4. Since the present invention basically has a laminated wiring structure, even if a disconnection or the like occurs in one conductive layer, conduction is supplemented by the other conductive layer, and a preferable redundancy effect is achieved.

[Brief description of drawings]

1A to 1D are schematic cross-sectional views of a main part showing a manufacturing process of a semiconductor device according to an embodiment of the present invention.

FIG. 2 is a schematic sectional view of a key portion showing a step following that shown in FIG.

FIG. 3 is a schematic cross-sectional view of a main part showing a step following that shown in FIG. 1D according to another embodiment of the present invention.

FIG. 4 is a schematic view of another embodiment of the present invention, FIG.
FIG. 8 is a schematic sectional view of a key portion showing a step following that shown in FIG.

[Explanation of reference numerals] 2 ... Semiconductor substrate 4 ... Impurity diffusion layer 6 ... Interlayer insulating film 8 ... Contact hole 10 ... Ti film 12 ... TiN film 14 ... Lower conductive layer 16, 16a, 16b ... Upper conductive layer

Claims (8)

[Claims] 1. A method of manufacturing a semiconductor device having a laminated wiring composed of a lower conductive layer and an upper conductive layer, comprising a step of ion-implanting an impurity into a surface of the lower conductive layer, and the ion-implanting of the impurity.

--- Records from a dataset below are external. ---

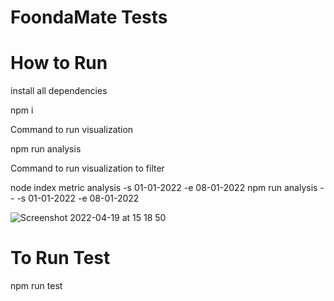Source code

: # FoondaMate Tests

# How to Run

install all dependencies

npm i

Command to run visualization

npm run analysis

Command to run visualization to filter

node index metric analysis -s 01-01-2022 -e 08-01-2022
npm run analysis -- -s 01-01-2022 -e 08-01-2022

![Screenshot 2022-04-19 at 15 18 50](https://user-images.githubusercontent.com/6410876/164025274-447b02aa-02f7-43e1-8fdd-55c713d4620d.png)

# To Run Test

npm run test
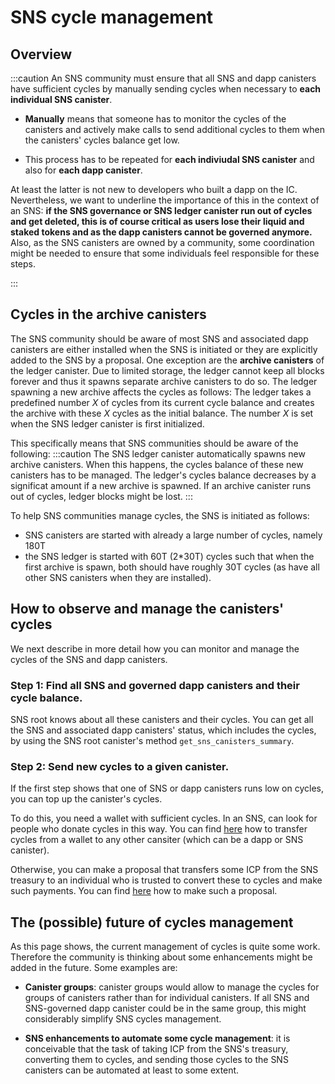 # SNS cycle management

## Overview
:::caution
An SNS community must ensure that all SNS and dapp canisters
have sufficient cycles by manually sending cycles when necessary to
**each individual SNS canister**.


- **Manually** means that someone has to monitor the cycles of the
   canisters and actively make calls to send additional cycles to them
   when the canisters' cycles balance get low.
   
- This process has to be repeated for **each indiviudal SNS canister** 
and also for **each dapp canister**.


   
At least the latter is not new to developers who built a dapp on the IC.
Nevertheless, we want to underline the importance of this in the context
of an SNS: **if the SNS governance or SNS ledger canister run out of cycles
and get deleted, this is of course critical as users lose their
liquid and staked tokens and as the dapp canisters cannot be governed
anymore.**
Also, as the SNS canisters are owned by a community, some
coordination might be needed to ensure that some individuals
feel responsible for these steps.

:::

## Cycles in the archive canisters
The SNS community should be aware of most SNS and associated dapp 
canisters are either installed when the SNS is initiated or they are
explicitly added to the SNS by a proposal.
One exception are the **archive canisters** of the ledger canister.
Due to limited storage, the ledger cannot keep all blocks forever and
thus it spawns separate archive canisters to do so.
The ledger spawning a new archive affects the cycles as follows:
The ledger takes a predefined number *X* of cycles from its current
cycle balance and creates the archive with these *X* cycles as the
initial balance. The number *X* is set when the SNS ledger canister is 
first initialized.

This specifically means that SNS communities should be aware of the
following:
:::caution
The SNS ledger canister automatically spawns new archive
canisters.
When this happens, the cycles balance of these new canisters has
to be managed. The ledger's cycles balance decreases by a 
significat amount if a new archive is spawned.
If an archive canister runs out of cycles,
ledger blocks might be lost.
:::

To help SNS communities manage cycles, the SNS is initiated as follows:
* SNS canisters are started with already a large number of cycles,
  namely 180T
* the SNS ledger is started with 60T (2*30T) cycles such
  that when the first archive is spawn,
  both should have roughly 30T cycles (as have all other SNS
  canisters when they are installed).


## How to observe and manage the canisters' cycles
We next describe in more detail how you can monitor and manage the
cycles of the SNS and dapp canisters.

### Step 1: Find all SNS and governed dapp canisters and their cycle balance.
SNS root knows about all these canisters and their cycles. 
You can get all the SNS and associated dapp canisters' status,
which includes the cycles, by using the SNS root canister's method
`get_sns_canisters_summary`.
<!-- dfx, dashboard?-->

### Step 2: Send new cycles to a given canister.
If the first step shows that one of SNS or dapp canisters runs 
low on cycles, you can top up the canister's cycles.

To do this, you need a wallet with sufficient cycles.
In an SNS, can look for people who donate cycles in this way.
You can find [here](https://internetcomputer.org/docs/current/developer-docs/production/topping-up-canister/#option-2-if-you-have-cycles-on-your-cycles-wallet) how to transfer cycles from a wallet to any other cansiter (which can be a dapp or SNS canister).

Otherwise, you can make a proposal that transfers some ICP
from the SNS treasury to an individual who is trusted to convert these to cycles and make such payments.
You can find [here](./making-proposals.md) how to make such a proposal.

<!--## Helpful community tools
- Is referring to community tools sth that we do? (think it would be nice)
Ask authors of tools for permission
-->

## The (possible) future of cycles management
As this page shows, the current management of cycles is 
quite some work.
Therefore the community is thinking about some enhancements
might be added in the future. Some examples are:

- **Canister groups**: canister groups would allow to manage
   the cycles for groups of canisters rather than for
   individual canisters. If all SNS and SNS-governed dapp
   canister could be in the same group, this might considerably
   simplify SNS cycles management.  
   
- **SNS enhancements to automate some cycle management**: it is 
conceivable that the task of taking ICP from the SNS's treasury,
   converting them to cycles, and sending those cycles to the 
   SNS canisters can be automated at least to some extent.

And a step of stacking an upper conductive layer on the surface of the lower conductive layer. 2. The method of manufacturing a semiconductor device according to claim 1, wherein the lower conductive layer is made of tungsten. 3. The method of manufacturing a semiconductor device according to claim 1, wherein the impurities implanted into the lower conductive layer are impurities that are difficult to react with the lower conductive layer. 4. The impurity is Ne, Ar, Kr, Xe.
The method for manufacturing a semiconductor device according to claim 3, wherein the inert gas species is Si or Si. 5. The upper conductive layer comprises Al, Cu, Ag,
It is Au or an alloy layer based on them,
5. The method of manufacturing a semiconductor device according to any one of 4. 6. The method for manufacturing a semiconductor device according to claim 1, wherein the lower conductive layer is formed by a sputtering method or a chemical vapor deposition method. 7. The method of manufacturing a semiconductor device according to claim 1, wherein the upper conductive layer is formed by a sputtering method or a chemical vapor deposition method. 8. The method of manufacturing a semiconductor device according to claim 1, wherein the crystalline state of at least the surface of the lower conductive layer becomes an amorphous structure by the ion implantation of the impurities.